### Exercise details
An exact copy of every record is needed, with the pictures left out.

### Dataset excerpts
=====
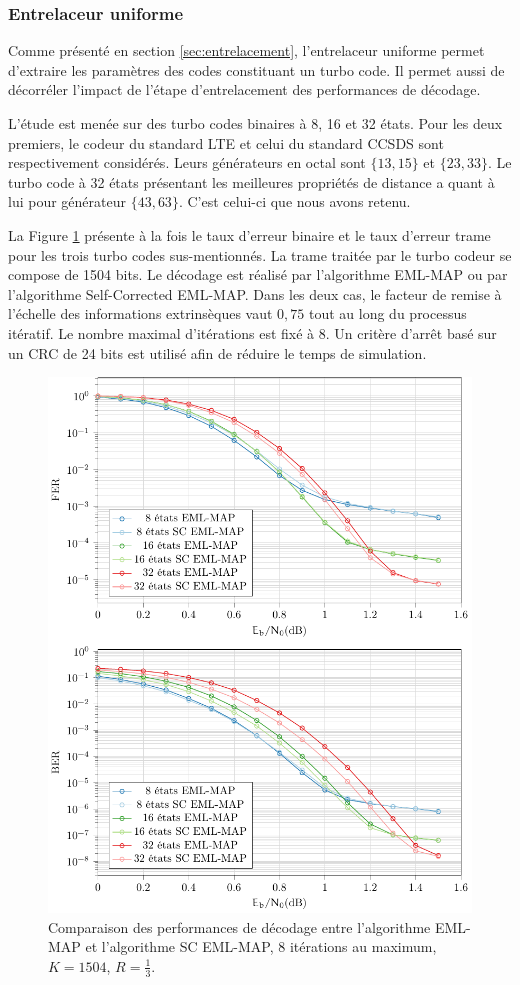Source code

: \subsubsection{Entrelaceur uniforme}
Comme présenté en section \ref{sec:entrelacement}, l'entrelaceur uniforme permet d'extraire les paramètres des codes 
constituant un turbo code. Il permet aussi de décorréler l'impact de l'étape d'entrelacement des performances de 
décodage. 

L'étude est menée sur des turbo codes binaires à 8, 16 et 32 états. Pour les deux premiers, le codeur du standard LTE
et celui du standard CCSDS sont respectivement considérés. Leurs générateurs en octal sont $\{13,15\}$ et $\{23,33\}$. Le 
turbo code à 32 états présentant les meilleures propriétés de distance a quant à lui pour générateur $\{43,63\}$. C'est 
celui-ci que nous avons retenu.

La Figure \ref{fig:sc8it} présente à la fois le taux d'erreur binaire et le taux d'erreur trame pour les trois turbo 
codes sus-mentionnés. La trame traitée par le turbo codeur se compose de 1504 bits. Le décodage est réalisé par
l'algorithme EML-MAP ou par l’algorithme Self-Corrected EML-MAP.
Dans les deux cas, le facteur de remise à l'échelle des informations extrinsèques vaut $0,75$ tout au long du processus itératif.
Le nombre maximal d'itérations est fixé à 8. Un critère d'arrêt basé sur un CRC de 24 bits est utilisé afin de réduire le
temps de simulation.

\begin{figure}[!ht]
	\vspace*{-.2cm}
	\centering
	\includegraphics[width=.8\textwidth]{main/ch2_fig/tikz/sc_8it.pdf}
	\vspace*{-.1cm}
	\caption{Comparaison des performances de décodage entre l'algorithme EML-MAP et l'algorithme SC EML-MAP, 8 itérations au maximum, $K=1504$, $R=\frac{1}{3}$. \label{fig:sc8it}}
	\vspace*{-.1cm}
\end{figure}

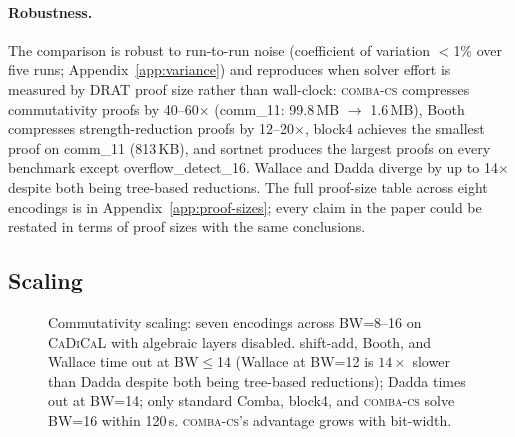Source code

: \documentclass[a4paper]{ceurart}
\newcommand{\combacs}{\textsc{comba-cs}\xspace}
\newcommand{\cadical}{\textsc{CaDiCaL}\xspace}
\begin{document}
\paragraph{Robustness.}
The comparison is robust to run-to-run noise (coefficient of
variation $<$1\% over five runs; Appendix~\ref{app:variance}) and
reproduces when solver effort is measured by DRAT proof size
rather than wall-clock: \combacs compresses commutativity proofs
by 40--60$\times$ (comm\_11: 99.8\,MB $\to$ 1.6\,MB), Booth
compresses strength-reduction proofs by 12--20$\times$, block4
achieves the smallest proof on comm\_11 (813\,KB), and sortnet
produces the largest proofs on every benchmark except
overflow\_detect\_16. Wallace and Dadda diverge by up to
14$\times$ despite both being tree-based reductions. The full
proof-size table across eight encodings is in
Appendix~\ref{app:proof-sizes}; every claim in the paper could
be restated in terms of proof sizes with the same conclusions.

\subsection{Scaling}
\label{sec:scaling}

\begin{figure}[ht]
\centering
{}
\caption{Commutativity scaling: seven encodings across BW=8--16 on
  \cadical with algebraic layers disabled. shift-add, Booth, and
  Wallace time out at BW$\leq$14 (Wallace at BW=12 is $14\times$
  slower than Dadda despite both being tree-based reductions);
  Dadda times out at BW=14; only standard Comba, block4, and
  \combacs solve BW=16 within 120\,s. \combacs's advantage grows
  with bit-width.}
\label{fig:scaling}
\end{figure}
\end{document}
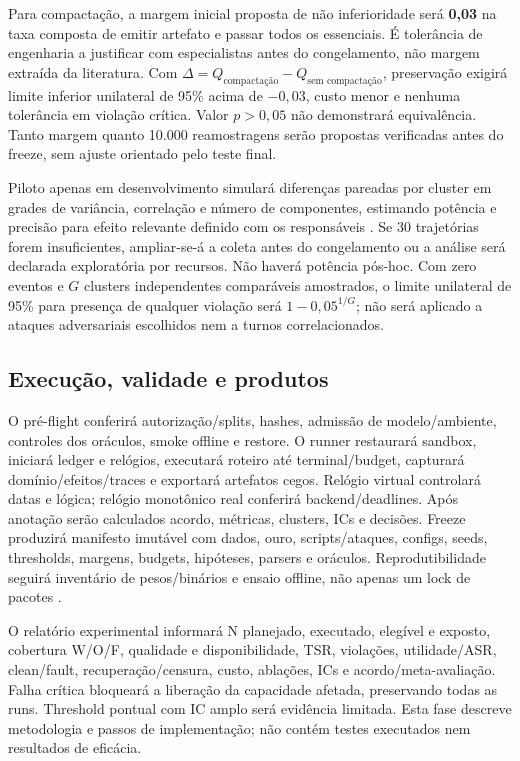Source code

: \documentclass[12pt]{article}
\let\cite\citep
\begin{document}
Para compactação, a margem inicial proposta de não inferioridade será \textbf{0,03} na taxa composta de emitir artefato e passar todos os essenciais. É tolerância de engenharia a justificar com especialistas antes do congelamento, não margem extraída da literatura. Com $\Delta=Q_{\text{compactação}}-Q_{\text{sem compactação}}$, preservação exigirá limite inferior unilateral de 95\% acima de $-0{,}03$, custo menor e nenhuma tolerância em violação crítica. Valor $p>0{,}05$ não demonstrará equivalência. Tanto margem quanto 10.000 reamostragens serão propostas verificadas antes do freeze, sem ajuste orientado pelo teste final.

Piloto apenas em desenvolvimento simulará diferenças pareadas por cluster em grades de variância, correlação e número de componentes, estimando potência e precisão para efeito relevante definido com os responsáveis \cite{lakens2022inferences}. Se 30 trajetórias forem insuficientes, ampliar-se-á a coleta antes do congelamento ou a análise será declarada exploratória por recursos. Não haverá potência pós-hoc. Com zero eventos e $G$ clusters independentes comparáveis amostrados, o limite unilateral de 95\% para presença de qualquer violação será $1-0{,}05^{1/G}$; não será aplicado a ataques adversariais escolhidos nem a turnos correlacionados.

\subsection{Execução, validade e produtos}

O pré-flight conferirá autorização/splits, hashes, admissão de modelo/ambiente, controles dos oráculos, smoke offline e restore. O runner restaurará sandbox, iniciará ledger e relógios, executará roteiro até terminal/budget, capturará domínio/efeitos/traces e exportará artefatos cegos. Relógio virtual controlará datas e lógica; relógio monotônico real conferirá backend/deadlines. Após anotação serão calculados acordo, métricas, clusters, ICs e decisões. Freeze produzirá manifesto imutável com dados, ouro, scripts/ataques, configs, seeds, thresholds, margens, budgets, hipóteses, parsers e oráculos. Reprodutibilidade seguirá inventário de pesos/binários e ensaio offline, não apenas um lock de pacotes \cite{pineau2021reproducibility}.

O relatório experimental informará N planejado, executado, elegível e exposto, cobertura W/O/F, qualidade e disponibilidade, TSR, violações, utilidade/ASR, clean/fault, recuperação/censura, custo, ablações, ICs e acordo/meta-avaliação. Falha crítica bloqueará a liberação da capacidade afetada, preservando todas as runs. Threshold pontual com IC amplo será evidência limitada. Esta fase descreve metodologia e passos de implementação; não contém testes executados nem resultados de eficácia.
\end{document}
=====
### Answer for the task
Source code

: \subsubsection{Entrelaceur uniforme}
Comme présenté en section \ref{sec:entrelacement}, l'entrelaceur uniforme permet d'extraire les paramètres des codes 
constituant un turbo code. Il permet aussi de décorréler l'impact de l'étape d'entrelacement des performances de 
décodage. 

L'étude est menée sur des turbo codes binaires à 8, 16 et 32 états. Pour les deux premiers, le codeur du standard LTE
et celui du standard CCSDS sont respectivement considérés. Leurs générateurs en octal sont $\{13,15\}$ et $\{23,33\}$. Le 
turbo code à 32 états présentant les meilleures propriétés de distance a quant à lui pour générateur $\{43,63\}$. C'est 
celui-ci que nous avons retenu.

La Figure \ref{fig:sc8it} présente à la fois le taux d'erreur binaire et le taux d'erreur trame pour les trois turbo 
codes sus-mentionnés. La trame traitée par le turbo codeur se compose de 1504 bits. Le décodage est réalisé par
l'algorithme EML-MAP ou par l’algorithme Self-Corrected EML-MAP.
Dans les deux cas, le facteur de remise à l'échelle des informations extrinsèques vaut $0,75$ tout au long du processus itératif.
Le nombre maximal d'itérations est fixé à 8. Un critère d'arrêt basé sur un CRC de 24 bits est utilisé afin de réduire le
temps de simulation.

\begin{figure}[!ht]
	\vspace*{-.2cm}
	\centering
	\includegraphics[width=.8\textwidth]{main/ch2_fig/tikz/sc_8it.pdf}
	\vspace*{-.1cm}
	\caption{Comparaison des performances de décodage entre l'algorithme EML-MAP et l'algorithme SC EML-MAP, 8 itérations au maximum, $K=1504$, $R=\frac{1}{3}$. \label{fig:sc8it}}
	\vspace*{-.1cm}
\end{figure}

Source code

: \documentclass[a4paper]{ceurart}
\newcommand{\combacs}{\textsc{comba-cs}\xspace}
\newcommand{\cadical}{\textsc{CaDiCaL}\xspace}
\begin{document}
\paragraph{Robustness.}
The comparison is robust to run-to-run noise (coefficient of
variation $<$1\% over five runs; Appendix~\ref{app:variance}) and
reproduces when solver effort is measured by DRAT proof size
rather than wall-clock: \combacs compresses commutativity proofs
by 40--60$\times$ (comm\_11: 99.8\,MB $\to$ 1.6\,MB), Booth
compresses strength-reduction proofs by 12--20$\times$, block4
achieves the smallest proof on comm\_11 (813\,KB), and sortnet
produces the largest proofs on every benchmark except
overflow\_detect\_16. Wallace and Dadda diverge by up to
14$\times$ despite both being tree-based reductions. The full
proof-size table across eight encodings is in
Appendix~\ref{app:proof-sizes}; every claim in the paper could
be restated in terms of proof sizes with the same conclusions.

\subsection{Scaling}
\label{sec:scaling}

\begin{figure}[ht]
\centering
{}
\caption{Commutativity scaling: seven encodings across BW=8--16 on
  \cadical with algebraic layers disabled. shift-add, Booth, and
  Wallace time out at BW$\leq$14 (Wallace at BW=12 is $14\times$
  slower than Dadda despite both being tree-based reductions);
  Dadda times out at BW=14; only standard Comba, block4, and
  \combacs solve BW=16 within 120\,s. \combacs's advantage grows
  with bit-width.}
\label{fig:scaling}
\end{figure}
\end{document}
Source code

: \documentclass[12pt]{article}
\let\cite\citep
\begin{document}
Para compactação, a margem inicial proposta de não inferioridade será \textbf{0,03} na taxa composta de emitir artefato e passar todos os essenciais. É tolerância de engenharia a justificar com especialistas antes do congelamento, não margem extraída da literatura. Com $\Delta=Q_{\text{compactação}}-Q_{\text{sem compactação}}$, preservação exigirá limite inferior unilateral de 95\% acima de $-0{,}03$, custo menor e nenhuma tolerância em violação crítica. Valor $p>0{,}05$ não demonstrará equivalência. Tanto margem quanto 10.000 reamostragens serão propostas verificadas antes do freeze, sem ajuste orientado pelo teste final.

Piloto apenas em desenvolvimento simulará diferenças pareadas por cluster em grades de variância, correlação e número de componentes, estimando potência e precisão para efeito relevante definido com os responsáveis \cite{lakens2022inferences}. Se 30 trajetórias forem insuficientes, ampliar-se-á a coleta antes do congelamento ou a análise será declarada exploratória por recursos. Não haverá potência pós-hoc. Com zero eventos e $G$ clusters independentes comparáveis amostrados, o limite unilateral de 95\% para presença de qualquer violação será $1-0{,}05^{1/G}$; não será aplicado a ataques adversariais escolhidos nem a turnos correlacionados.

\subsection{Execução, validade e produtos}

O pré-flight conferirá autorização/splits, hashes, admissão de modelo/ambiente, controles dos oráculos, smoke offline e restore. O runner restaurará sandbox, iniciará ledger e relógios, executará roteiro até terminal/budget, capturará domínio/efeitos/traces e exportará artefatos cegos. Relógio virtual controlará datas e lógica; relógio monotônico real conferirá backend/deadlines. Após anotação serão calculados acordo, métricas, clusters, ICs e decisões. Freeze produzirá manifesto imutável com dados, ouro, scripts/ataques, configs, seeds, thresholds, margens, budgets, hipóteses, parsers e oráculos. Reprodutibilidade seguirá inventário de pesos/binários e ensaio offline, não apenas um lock de pacotes \cite{pineau2021reproducibility}.

O relatório experimental informará N planejado, executado, elegível e exposto, cobertura W/O/F, qualidade e disponibilidade, TSR, violações, utilidade/ASR, clean/fault, recuperação/censura, custo, ablações, ICs e acordo/meta-avaliação. Falha crítica bloqueará a liberação da capacidade afetada, preservando todas as runs. Threshold pontual com IC amplo será evidência limitada. Esta fase descreve metodologia e passos de implementação; não contém testes executados nem resultados de eficácia.
\end{document}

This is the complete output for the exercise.